Problem requirements: The answer is to be the data that follows, transcribed exactly, minus its pictures.
Start of Provided material
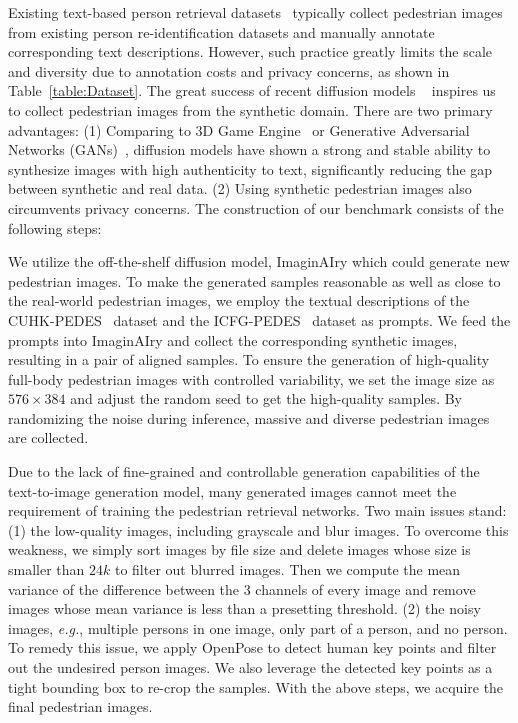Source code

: \documentclass[sigconf]{acmart}
\def\eg{\emph{e.g.}}
\begin{document}
Existing text-based person retrieval datasets~\cite{li2017person, ding2021semantically, zhu2021dssl} typically collect pedestrian images from existing person re-identification datasets and manually annotate corresponding text descriptions. However, such practice greatly limits the scale and diversity due to annotation costs and privacy concerns, as shown in Table~\ref{table:Dataset}.
The great success of recent diffusion models ~\cite{rombach2022high,brooks2022instructpix2pix, hertz2022prompt} inspires us to collect pedestrian images from the synthetic domain. 
There are two primary advantages: 
(1) Comparing to 3D Game Engine~\cite{sun2019dissecting,xiang2021less,wang2020surpassing} or Generative Adversarial Networks (GANs)~\cite{zheng2017unlabeled,tang2019cycle,zheng2019joint,jiang2021exploring}, diffusion models have shown a strong and stable ability to synthesize images with high authenticity to text, significantly reducing the gap between synthetic and real data. (2) Using synthetic pedestrian images also circumvents privacy concerns. The construction of our benchmark consists of the following steps:


We utilize the off-the-shelf diffusion model, ImaginAIry \cite{imaginAIry} which could generate new pedestrian images. 
To make the generated samples reasonable as well as close to the real-world pedestrian images, we employ the textual descriptions of the CUHK-PEDES~\cite{li2017person} dataset and the ICFG-PEDES~\cite{ding2021semantically} dataset as prompts. 
We feed the prompts into ImaginAIry and collect the corresponding synthetic images, resulting in a pair of aligned samples. To ensure the generation of high-quality full-body pedestrian images with controlled variability, we set the image size as $576 \times 384$ and adjust the random seed to get the high-quality samples. By randomizing the noise during inference, massive and diverse pedestrian images are collected. 


\label{sec: postprocessing}
Due to the lack of fine-grained and controllable generation capabilities of the text-to-image generation model, many generated images cannot meet the requirement of training the pedestrian retrieval networks. Two main issues stand: (1) the low-quality images, including grayscale and blur images. 
To overcome this weakness, we simply sort images by file size and delete images whose size is smaller than $24k$ to filter out blurred images. Then we compute the mean variance of the difference between the 3 channels of every image and remove images whose mean variance is less than a presetting threshold.
(2) the noisy images, \eg, multiple persons in one image, only part of a person, and no person. To remedy this issue, we apply OpenPose \cite{8765346, simon2017hand, cao2017realtime, wei2016cpm} to detect human key points and filter out the undesired person images. We also leverage the detected key points as a tight bounding box to re-crop the samples. With the above steps, we acquire the final pedestrian images.
\end{document}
End of Provided material
Exercise response:
Source code

: \documentclass[sigconf]{acmart}
\def\eg{\emph{e.g.}}
\begin{document}
Existing text-based person retrieval datasets~\cite{li2017person, ding2021semantically, zhu2021dssl} typically collect pedestrian images from existing person re-identification datasets and manually annotate corresponding text descriptions. However, such practice greatly limits the scale and diversity due to annotation costs and privacy concerns, as shown in Table~\ref{table:Dataset}.
The great success of recent diffusion models ~\cite{rombach2022high,brooks2022instructpix2pix, hertz2022prompt} inspires us to collect pedestrian images from the synthetic domain. 
There are two primary advantages: 
(1) Comparing to 3D Game Engine~\cite{sun2019dissecting,xiang2021less,wang2020surpassing} or Generative Adversarial Networks (GANs)~\cite{zheng2017unlabeled,tang2019cycle,zheng2019joint,jiang2021exploring}, diffusion models have shown a strong and stable ability to synthesize images with high authenticity to text, significantly reducing the gap between synthetic and real data. (2) Using synthetic pedestrian images also circumvents privacy concerns. The construction of our benchmark consists of the following steps:


We utilize the off-the-shelf diffusion model, ImaginAIry \cite{imaginAIry} which could generate new pedestrian images. 
To make the generated samples reasonable as well as close to the real-world pedestrian images, we employ the textual descriptions of the CUHK-PEDES~\cite{li2017person} dataset and the ICFG-PEDES~\cite{ding2021semantically} dataset as prompts. 
We feed the prompts into ImaginAIry and collect the corresponding synthetic images, resulting in a pair of aligned samples. To ensure the generation of high-quality full-body pedestrian images with controlled variability, we set the image size as $576 \times 384$ and adjust the random seed to get the high-quality samples. By randomizing the noise during inference, massive and diverse pedestrian images are collected. 


\label{sec: postprocessing}
Due to the lack of fine-grained and controllable generation capabilities of the text-to-image generation model, many generated images cannot meet the requirement of training the pedestrian retrieval networks. Two main issues stand: (1) the low-quality images, including grayscale and blur images. 
To overcome this weakness, we simply sort images by file size and delete images whose size is smaller than $24k$ to filter out blurred images. Then we compute the mean variance of the difference between the 3 channels of every image and remove images whose mean variance is less than a presetting threshold.
(2) the noisy images, \eg, multiple persons in one image, only part of a person, and no person. To remedy this issue, we apply OpenPose \cite{8765346, simon2017hand, cao2017realtime, wei2016cpm} to detect human key points and filter out the undesired person images. We also leverage the detected key points as a tight bounding box to re-crop the samples. With the above steps, we acquire the final pedestrian images.
\end{document}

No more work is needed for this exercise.